Administrative tasks of Headteachers, Conflicts, Conflict Management, School organisation
The school is seen as a formal organisation. Musaazi (1984) described formal organisations as possessing deliberately structured line of action towards specific goals. According to Amofa (1999) and Agyeman (1986), members of formal organisation share common purposes, communicate intentions and actions willingly towards the attainment of collectively established goals, objectives, and aspirations. Asiedu-Akrofi (1978) illustrates this statement with the relationship exiting between the school buildings, pupils, teachers and educational officers and the goal of promoting teaching and learning in the schools for the survival of communities. He looked at the willingness of the community to allow the children to go to the school and the understanding teachers have to impart specific knowledge as evidence harmonised set of mutual and common aspirations. Reasoning alongside Musaazi on the subject-matter, Agyarey (as cited by Amofa 1999) named the determinants of a formal organisation as definite population, definite territory, authority structure, social network of relations, unique culture, clearly defined objectives and purposes of the organisation.
Literature Agyarey (as cited to by Amofa 1999) and Musaazi (1984) show that the school is a formal organisation. It has the characteristics of a formal organisation. In the school organisation Head teachers are Chief Executives, consequently, they occupy the top position of the school’s leadership structure. This signifies the authority they process over the teachers and pupils. By virtue of this authority, Head teachers are held accountable for the success or failure of the school. In order to make the school a success, Head teachers are expected to fulfil a number of administrative tasks, which serve as bases for measuring their efficiency and competence as school managers. Campbell, Bridges & Nystrand (1977) grouped the various administrative tasks of school heads under six headings, namely;
1. School-community relations,
2. Curriculum and instructions,
3. Pupil personnel,
4. Staff personnel,
5. Physical facilities,
6. Finance and business management.
In the view of Musaazi (1984) Head teachers have administrative tasks to perform and these include; interpreting policy, executing curriculum programmes, seeing to pupils welfare, equipment physical facilities and finances, inducting and retraining staff and finally maintaining effective school community relations (p 167). Musaazi further explained that Head teachers have the professional duty of promoting discipline and controlling behaviours in school to create the requisite congenial atmosphere for the attainment of educational goals - which is teaching and learning. It is in the latter that the bone of contention lies, even though earlier discourses on the subject-matter has established the school as a formal organisation, Agyeman (1986) appreciated the presence of informal activities in the formal organisation which are not directly related to the aspirations of the formal organisations, and in the case in the school organisation these informal organisations are capable of either enhancing or distorting the performance of the school’s programmes. Examples of such informal acts as cited by Agyeman (1986) include the following;
1. Individual modes of expression, activities, and disposition towards issues, patterns or acts and aspiration not in line with educational aspirations.
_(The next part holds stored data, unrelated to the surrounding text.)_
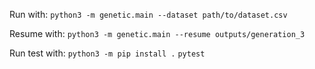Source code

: Run with:
   `python3 -m genetic.main --dataset path/to/dataset.csv`

Resume with:
    `python3 -m genetic.main --resume outputs/generation_3`

Run test with:
    `python3 -m pip install .`
    `pytest`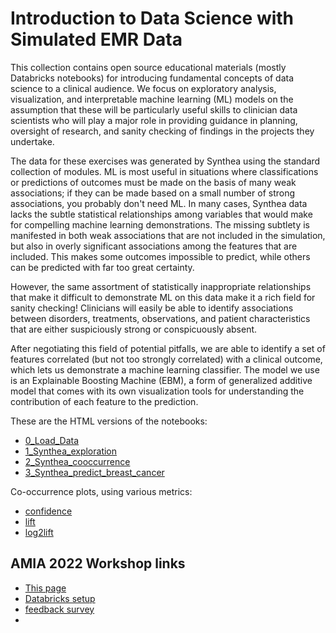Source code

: # Introduction to Data Science with Simulated EMR Data

This collection contains open source educational materials (mostly Databricks notebooks) for introducing fundamental concepts of data science to a clinical audience. We focus on exploratory analysis, visualization, and interpretable machine learning (ML) models on the assumption that these will be particularly useful skills to clinician data scientists who will play a major role in providing guidance in planning, oversight of research, and sanity checking of findings in the projects they undertake.

The data for these exercises was generated by Synthea using the standard collection of modules. ML is most useful in situations where classifications or predictions of outcomes must be made on the basis of many weak associations; if they can be made based on a small number of strong associations, you probably don't need ML. In many cases, Synthea data lacks the subtle statistical relationships among variables that would make for compelling machine learning demonstrations. The missing subtlety is manifested in both weak associations that are not included in the simulation, but also in overly significant associations among the features that are included. This makes some outcomes impossible to predict, while others can be predicted with far too great certainty.

However, the same assortment of statistically inappropriate relationships that make it difficult to demonstrate ML on this data make it a rich field for sanity checking! Clinicians will easily be able to identify associations between disorders, treatments, observations, and patient characteristics that are either suspiciously strong or conspicuously absent.

After negotiating this field of potential pitfalls, we are able to identify a set of features correlated (but not too strongly correlated) with a clinical outcome, which lets us demonstrate a machine learning classifier. The model we use is an Explainable Boosting Machine (EBM), a form of generalized additive model that comes with its own visualization tools for understanding the contribution of each feature to the prediction.


These are the HTML versions of the notebooks:

- [0_Load_Data](https://rmhorton.github.io/virtual-generalist/workshop/0_Load_Data.html)
- [1_Synthea_exploration](https://rmhorton.github.io/virtual-generalist/workshop/1_Synthea_exploration.html)
- [2_Synthea_cooccurrence](https://rmhorton.github.io/virtual-generalist/workshop/2_Synthea_cooccurrence.html)
- [3_Synthea_predict_breast_cancer](https://rmhorton.github.io/virtual-generalist/workshop/3_Synthea_predict_breast_cancer.html)

Co-occurrence plots, using various metrics:
- [confidence](https://rmhorton.github.io/virtual-generalist/workshop/synthea_cooccurrence_demo.html) 
- [lift](https://rmhorton.github.io/virtual-generalist/workshop/synthea_cooccurrence_demo.html?metric=lift)
- [log2lift](https://rmhorton.github.io/virtual-generalist/workshop/synthea_cooccurrence_demo.html?metric=log2lift)


## AMIA 2022 Workshop links

- [This page](https://aka.ms/SyntheaMLgithub)
- [Databricks setup](https://aka.ms/amia2022)
- [feedback survey](https://aka.ms/SyntheaMLsurvey)
- 
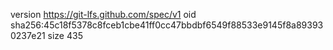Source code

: version https://git-lfs.github.com/spec/v1
oid sha256:45c18f5378c8fceb1cbe41ff0cc47bbdbf6549f88533e9145f8a893930237e21
size 435
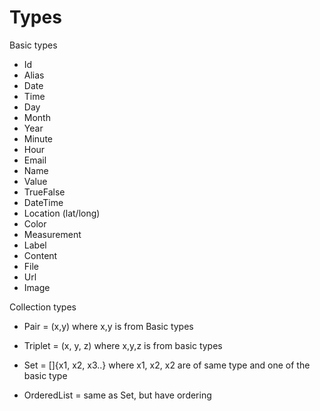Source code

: Types
===

Basic types

- Id
- Alias
- Date
- Time
- Day
- Month
- Year
- Minute
- Hour
- Email
- Name
- Value
- TrueFalse
- DateTime
- Location (lat/long)
- Color
- Measurement
- Label
- Content
- File
- Url
- Image


Collection types

- Pair = (x,y) where x,y is from Basic types
- Triplet = (x, y, z) where x,y,z is from basic types


- Set = []{x1, x2, x3..} where x1, x2, x2 are of same type and one of the basic type
- OrderedList = same as Set, but have ordering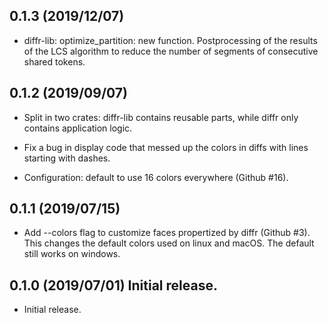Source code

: ## 0.1.3 (2019/12/07)
- diffr-lib: optimize_partition: new function.
  Postprocessing of the results of the LCS algorithm to reduce the
  number of segments of consecutive shared tokens.

## 0.1.2 (2019/09/07)
- Split in two crates: diffr-lib contains reusable parts, while diffr
  only contains application logic.
  
- Fix a bug in display code that messed up the colors in diffs with
  lines starting with dashes.
  
- Configuration: default to use 16 colors everywhere (Github #16).

## 0.1.1 (2019/07/15)
- Add --colors flag to customize faces propertized by diffr (Github #3).
  This changes the default colors used on linux and macOS.
  The default still works on windows.

## 0.1.0 (2019/07/01) Initial release.
- Initial release.
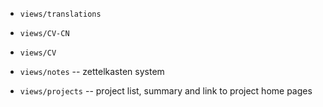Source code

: - `views/translations`

- `views/CV-CN`
- `views/CV`

- `views/notes` -- zettelkasten system
- `views/projects` -- project list, summary and link to project home pages
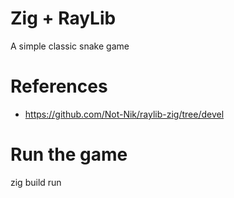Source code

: # Zig + RayLib
A simple classic snake game

# References
- https://github.com/Not-Nik/raylib-zig/tree/devel

# Run the game
zig build run

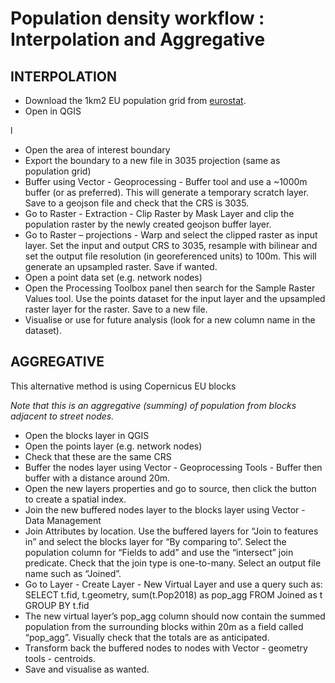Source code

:# Population density workflow : Interpolation and Aggregative

## INTERPOLATION

- Download the 1km2 EU population grid from [eurostat](https://ec.europa.eu/eurostat/web/gisco/geodata/reference-data/population-distribution-demography/geostat#geostat11).
- Open in QGIS

l
- Open the area of interest boundary
- Export the boundary to a new file in 3035 projection (same as population grid)
- Buffer using Vector - Geoprocessing - Buffer tool and use a ~1000m buffer (or as preferred). This will generate a temporary scratch layer. Save to a geojson file and check that the CRS is 3035.
- Go to Raster - Extraction - Clip Raster by Mask Layer and clip the population raster by the newly created geojson buffer layer.
- Go to Raster – projections - Warp and select the clipped raster as input layer. Set the input and output CRS to 3035, resample with bilinear and set the output file resolution (in georeferenced units) to 100m. This will generate an upsampled raster. Save if wanted.
- Open a point data set (e.g. network nodes)
- Open the Processing Toolbox panel then search for the Sample Raster Values tool. Use the points dataset for the input layer and the upsampled raster layer for the raster. Save to a new file.
- Visualise or use for future analysis (look for a new column name in the dataset).

## AGGREGATIVE

This alternative method  is using Copernicus EU blocks

*Note that this is an aggregative (summing) of population from blocks adjacent to street nodes.* 

- Open the blocks layer in QGIS
- Open the points layer (e.g. network nodes)
- Check that these are the same CRS
- Buffer the nodes layer using Vector - Geoprocessing Tools - Buffer then buffer with a distance around 20m.
- Open the new layers properties and go to source, then click the button to create a spatial index.
- Join the new buffered nodes layer to the blocks layer using Vector - Data Management  
- Join Attributes by location. Use the buffered layers for “Join to features in” and select the blocks layer for “By comparing to”. Select the population column for “Fields to add” and use the “intersect” join predicate. Check that the join type is one-to-many. Select an output file name such as “Joined”.
- Go to Layer - Create Layer - New Virtual Layer and use a query such as: SELECT t.fid, t.geometry, sum(t.Pop2018) as pop_agg FROM Joined as t GROUP BY t.fid
- The new virtual layer’s pop_agg column should now contain the summed population from the surrounding blocks within 20m as a field called “pop_agg”. Visually check that the totals are as anticipated.
- Transform back the buffered nodes to nodes with Vector - geometry tools - centroids.
- Save and visualise as wanted.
2. Non- conformity to defined goals, objectives, and aspirations of the school by individuals or groups in the school.
3. Development of cliques, attitude, and actions based on individual’s behaviour, needs and relevance of action, but not officially acceptably in the school system.
4. Disagreement, conflicts, and ragging amongst the human resources in the school.
Practically, educators and stakeholders in the educational industry are of the view that the key to successful leadership and administrative practices in schools are be linked to the ability of the Head teacher to set the human and material resources in the school into harmonious working relations.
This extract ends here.